Other activist players have also raised their stakes in Macy’s, and collectively, they control 3.1 percent of the company’s stock, according to S&P Capital IQ. That’s not a commanding position, but activists have increasingly had the ear of larger institutional shareholders who can force issues, ultimately voting for change at annual meetings. Starboard has about a 1 percent stake in the retailer.
In its plan on how to unlock shareholder value, Starboard suggests splitting Macy’s real estate assets into two joint ventures, one for its big flagships in Manhattan, Chicago, San Francisco and Minneapolis, and another for mall stores and other locations. Through the joint ventures, Macy’s could improve its share price to about $70 a share, or about twice what it is currently selling for.

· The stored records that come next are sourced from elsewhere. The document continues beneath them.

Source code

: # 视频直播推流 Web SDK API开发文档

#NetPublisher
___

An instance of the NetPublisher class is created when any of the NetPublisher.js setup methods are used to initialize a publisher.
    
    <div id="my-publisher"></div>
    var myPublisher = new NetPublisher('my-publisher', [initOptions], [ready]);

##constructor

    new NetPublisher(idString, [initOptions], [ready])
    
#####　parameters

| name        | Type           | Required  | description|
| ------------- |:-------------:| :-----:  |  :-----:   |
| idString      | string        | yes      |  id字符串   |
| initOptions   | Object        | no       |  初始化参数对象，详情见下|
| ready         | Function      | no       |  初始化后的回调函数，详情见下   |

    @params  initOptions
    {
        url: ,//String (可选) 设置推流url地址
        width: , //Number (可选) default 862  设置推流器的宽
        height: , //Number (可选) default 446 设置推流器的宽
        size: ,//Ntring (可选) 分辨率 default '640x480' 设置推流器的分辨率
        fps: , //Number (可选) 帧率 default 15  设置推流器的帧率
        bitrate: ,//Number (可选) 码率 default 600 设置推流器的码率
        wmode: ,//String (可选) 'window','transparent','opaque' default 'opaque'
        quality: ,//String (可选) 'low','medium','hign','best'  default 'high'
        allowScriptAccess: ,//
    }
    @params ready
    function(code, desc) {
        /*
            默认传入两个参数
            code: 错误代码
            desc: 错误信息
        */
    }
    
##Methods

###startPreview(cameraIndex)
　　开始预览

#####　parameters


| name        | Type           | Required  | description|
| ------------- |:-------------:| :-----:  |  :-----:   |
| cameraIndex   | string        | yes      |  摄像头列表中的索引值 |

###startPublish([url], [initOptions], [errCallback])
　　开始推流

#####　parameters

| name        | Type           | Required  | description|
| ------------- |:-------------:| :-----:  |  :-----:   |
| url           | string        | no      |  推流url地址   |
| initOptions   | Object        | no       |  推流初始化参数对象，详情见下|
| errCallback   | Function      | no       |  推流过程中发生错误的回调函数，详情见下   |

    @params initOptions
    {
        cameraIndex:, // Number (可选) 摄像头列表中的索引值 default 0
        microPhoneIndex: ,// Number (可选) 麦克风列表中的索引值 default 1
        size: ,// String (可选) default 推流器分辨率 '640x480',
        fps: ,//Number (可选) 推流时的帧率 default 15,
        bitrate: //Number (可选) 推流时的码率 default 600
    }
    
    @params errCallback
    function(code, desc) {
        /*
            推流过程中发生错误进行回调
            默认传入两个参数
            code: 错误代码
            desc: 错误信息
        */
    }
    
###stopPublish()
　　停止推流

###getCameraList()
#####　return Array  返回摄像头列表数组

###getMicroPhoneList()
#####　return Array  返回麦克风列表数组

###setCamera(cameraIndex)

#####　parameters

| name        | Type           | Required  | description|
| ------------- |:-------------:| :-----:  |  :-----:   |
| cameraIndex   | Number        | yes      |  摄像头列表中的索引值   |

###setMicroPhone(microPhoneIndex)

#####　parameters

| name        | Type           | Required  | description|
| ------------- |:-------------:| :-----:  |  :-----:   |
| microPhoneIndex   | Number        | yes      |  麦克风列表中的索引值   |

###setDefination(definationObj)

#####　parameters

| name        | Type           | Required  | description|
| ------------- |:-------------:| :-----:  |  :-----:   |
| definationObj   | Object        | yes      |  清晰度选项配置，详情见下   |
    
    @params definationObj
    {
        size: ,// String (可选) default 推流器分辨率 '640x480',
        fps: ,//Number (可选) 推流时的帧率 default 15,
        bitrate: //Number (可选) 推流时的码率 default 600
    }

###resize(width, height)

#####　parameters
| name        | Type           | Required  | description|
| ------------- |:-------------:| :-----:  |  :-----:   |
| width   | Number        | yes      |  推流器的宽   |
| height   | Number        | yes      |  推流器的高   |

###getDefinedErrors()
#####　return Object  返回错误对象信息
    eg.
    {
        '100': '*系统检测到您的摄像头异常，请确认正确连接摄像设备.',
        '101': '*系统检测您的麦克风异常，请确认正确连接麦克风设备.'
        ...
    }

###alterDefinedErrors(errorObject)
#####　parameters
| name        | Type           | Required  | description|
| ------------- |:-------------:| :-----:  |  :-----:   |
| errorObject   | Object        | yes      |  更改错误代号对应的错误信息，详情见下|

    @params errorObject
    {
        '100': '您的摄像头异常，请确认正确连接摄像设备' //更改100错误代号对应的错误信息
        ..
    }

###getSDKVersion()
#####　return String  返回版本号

That $70 estimate would be “before realizing value from the $4 billion of real estate not included in our initial JV transactions, additional steps to further separate the JV’s, or value creation from further improved operations and credit card earnings,” Starboard said in its plan.
“On a sum-of-the-parts basis, Macy’s represents a compelling value story,” Starboard said.
The total value of Macy’s owned and ground leased stores is estimated to be $11 billion, with the owned stores estimated to be $8.8 billion and the ground leased stores $1.9 billion.
The total value of Bloomingdale’s owned and ground-leased stores is estimated to be $1.4 billion, with the owned stores estimated to be around $955 million and the ground leased stores $483 million.
That’s enough to keep activists like Smith hot on Macy’s heels.